■ TASK ■
Would you repeat all the lines below, exactly as they stand?

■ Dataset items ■
━━━━

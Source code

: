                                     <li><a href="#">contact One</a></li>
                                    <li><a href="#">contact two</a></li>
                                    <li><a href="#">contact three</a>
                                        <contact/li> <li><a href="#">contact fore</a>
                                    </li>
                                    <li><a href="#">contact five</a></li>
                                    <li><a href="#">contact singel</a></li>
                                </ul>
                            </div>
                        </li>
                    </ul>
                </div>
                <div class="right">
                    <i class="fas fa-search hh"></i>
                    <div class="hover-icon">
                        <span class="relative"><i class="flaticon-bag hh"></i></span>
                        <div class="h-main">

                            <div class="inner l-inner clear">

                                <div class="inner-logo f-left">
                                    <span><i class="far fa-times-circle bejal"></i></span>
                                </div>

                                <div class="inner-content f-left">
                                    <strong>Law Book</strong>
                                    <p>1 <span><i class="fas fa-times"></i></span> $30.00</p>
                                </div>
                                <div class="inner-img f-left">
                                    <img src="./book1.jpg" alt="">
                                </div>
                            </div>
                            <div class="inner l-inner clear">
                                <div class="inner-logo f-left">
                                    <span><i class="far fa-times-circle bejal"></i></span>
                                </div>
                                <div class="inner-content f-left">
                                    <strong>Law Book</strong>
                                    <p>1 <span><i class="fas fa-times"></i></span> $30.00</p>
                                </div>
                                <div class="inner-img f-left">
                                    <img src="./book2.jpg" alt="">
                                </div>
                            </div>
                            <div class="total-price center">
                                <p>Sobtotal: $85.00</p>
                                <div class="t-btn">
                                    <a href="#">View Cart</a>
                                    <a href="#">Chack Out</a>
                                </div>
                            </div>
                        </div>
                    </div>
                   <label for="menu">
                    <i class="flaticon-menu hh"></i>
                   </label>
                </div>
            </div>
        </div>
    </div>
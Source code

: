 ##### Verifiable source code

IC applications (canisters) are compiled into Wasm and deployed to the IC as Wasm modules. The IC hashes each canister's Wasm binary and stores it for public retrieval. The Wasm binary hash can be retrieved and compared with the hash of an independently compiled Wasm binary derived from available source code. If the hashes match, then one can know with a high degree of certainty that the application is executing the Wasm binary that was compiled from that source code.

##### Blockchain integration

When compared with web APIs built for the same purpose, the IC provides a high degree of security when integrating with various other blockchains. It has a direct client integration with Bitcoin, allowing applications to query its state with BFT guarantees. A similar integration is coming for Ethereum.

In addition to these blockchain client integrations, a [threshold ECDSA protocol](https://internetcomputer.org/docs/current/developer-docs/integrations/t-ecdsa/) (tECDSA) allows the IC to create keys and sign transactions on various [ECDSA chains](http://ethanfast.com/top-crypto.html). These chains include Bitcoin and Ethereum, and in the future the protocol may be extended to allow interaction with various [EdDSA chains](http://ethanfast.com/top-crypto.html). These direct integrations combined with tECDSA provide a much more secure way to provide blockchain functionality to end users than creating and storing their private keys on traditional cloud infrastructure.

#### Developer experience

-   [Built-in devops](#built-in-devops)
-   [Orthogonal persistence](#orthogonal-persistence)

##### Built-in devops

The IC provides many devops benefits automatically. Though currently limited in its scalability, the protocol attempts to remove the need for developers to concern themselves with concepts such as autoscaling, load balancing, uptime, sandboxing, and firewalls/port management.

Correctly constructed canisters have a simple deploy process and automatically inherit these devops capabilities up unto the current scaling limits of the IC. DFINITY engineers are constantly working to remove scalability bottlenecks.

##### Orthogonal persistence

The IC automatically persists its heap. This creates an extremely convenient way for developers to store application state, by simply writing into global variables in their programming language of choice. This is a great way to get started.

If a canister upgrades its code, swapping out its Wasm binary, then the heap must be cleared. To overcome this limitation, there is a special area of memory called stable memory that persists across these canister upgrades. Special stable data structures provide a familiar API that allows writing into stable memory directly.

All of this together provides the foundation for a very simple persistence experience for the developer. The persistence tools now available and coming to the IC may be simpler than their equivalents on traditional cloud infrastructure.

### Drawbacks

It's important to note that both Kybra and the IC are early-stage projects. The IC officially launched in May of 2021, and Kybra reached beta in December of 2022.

━━━━

■ SOLUTION TO THIS PROBLEM ■
Source code

:                                     <li><a href="#">contact One</a></li>
                                    <li><a href="#">contact two</a></li>
                                    <li><a href="#">contact three</a>
                                        <contact/li> <li><a href="#">contact fore</a>
                                    </li>
                                    <li><a href="#">contact five</a></li>
                                    <li><a href="#">contact singel</a></li>
                                </ul>
                            </div>
                        </li>
                    </ul>
                </div>
                <div class="right">
                    <i class="fas fa-search hh"></i>
                    <div class="hover-icon">
                        <span class="relative"><i class="flaticon-bag hh"></i></span>
                        <div class="h-main">

                            <div class="inner l-inner clear">

                                <div class="inner-logo f-left">
                                    <span><i class="far fa-times-circle bejal"></i></span>
                                </div>

                                <div class="inner-content f-left">
                                    <strong>Law Book</strong>
                                    <p>1 <span><i class="fas fa-times"></i></span> $30.00</p>
                                </div>
                                <div class="inner-img f-left">
                                    <img src="./book1.jpg" alt="">
                                </div>
                            </div>
                            <div class="inner l-inner clear">
                                <div class="inner-logo f-left">
                                    <span><i class="far fa-times-circle bejal"></i></span>
                                </div>
                                <div class="inner-content f-left">
                                    <strong>Law Book</strong>
                                    <p>1 <span><i class="fas fa-times"></i></span> $30.00</p>
                                </div>
                                <div class="inner-img f-left">
                                    <img src="./book2.jpg" alt="">
                                </div>
                            </div>
                            <div class="total-price center">
                                <p>Sobtotal: $85.00</p>
                                <div class="t-btn">
                                    <a href="#">View Cart</a>
                                    <a href="#">Chack Out</a>
                                </div>
                            </div>
                        </div>
                    </div>
                   <label for="menu">
                    <i class="flaticon-menu hh"></i>
                   </label>
                </div>
            </div>
        </div>
    </div>
Source code

: ##### Verifiable source code

IC applications (canisters) are compiled into Wasm and deployed to the IC as Wasm modules. The IC hashes each canister's Wasm binary and stores it for public retrieval. The Wasm binary hash can be retrieved and compared with the hash of an independently compiled Wasm binary derived from available source code. If the hashes match, then one can know with a high degree of certainty that the application is executing the Wasm binary that was compiled from that source code.

##### Blockchain integration

When compared with web APIs built for the same purpose, the IC provides a high degree of security when integrating with various other blockchains. It has a direct client integration with Bitcoin, allowing applications to query its state with BFT guarantees. A similar integration is coming for Ethereum.

In addition to these blockchain client integrations, a [threshold ECDSA protocol](https://internetcomputer.org/docs/current/developer-docs/integrations/t-ecdsa/) (tECDSA) allows the IC to create keys and sign transactions on various [ECDSA chains](http://ethanfast.com/top-crypto.html). These chains include Bitcoin and Ethereum, and in the future the protocol may be extended to allow interaction with various [EdDSA chains](http://ethanfast.com/top-crypto.html). These direct integrations combined with tECDSA provide a much more secure way to provide blockchain functionality to end users than creating and storing their private keys on traditional cloud infrastructure.

#### Developer experience

-   [Built-in devops](#built-in-devops)
-   [Orthogonal persistence](#orthogonal-persistence)

##### Built-in devops

The IC provides many devops benefits automatically. Though currently limited in its scalability, the protocol attempts to remove the need for developers to concern themselves with concepts such as autoscaling, load balancing, uptime, sandboxing, and firewalls/port management.

Correctly constructed canisters have a simple deploy process and automatically inherit these devops capabilities up unto the current scaling limits of the IC. DFINITY engineers are constantly working to remove scalability bottlenecks.

##### Orthogonal persistence

The IC automatically persists its heap. This creates an extremely convenient way for developers to store application state, by simply writing into global variables in their programming language of choice. This is a great way to get started.

If a canister upgrades its code, swapping out its Wasm binary, then the heap must be cleared. To overcome this limitation, there is a special area of memory called stable memory that persists across these canister upgrades. Special stable data structures provide a familiar API that allows writing into stable memory directly.

All of this together provides the foundation for a very simple persistence experience for the developer. The persistence tools now available and coming to the IC may be simpler than their equivalents on traditional cloud infrastructure.

### Drawbacks

It's important to note that both Kybra and the IC are early-stage projects. The IC officially launched in May of 2021, and Kybra reached beta in December of 2022.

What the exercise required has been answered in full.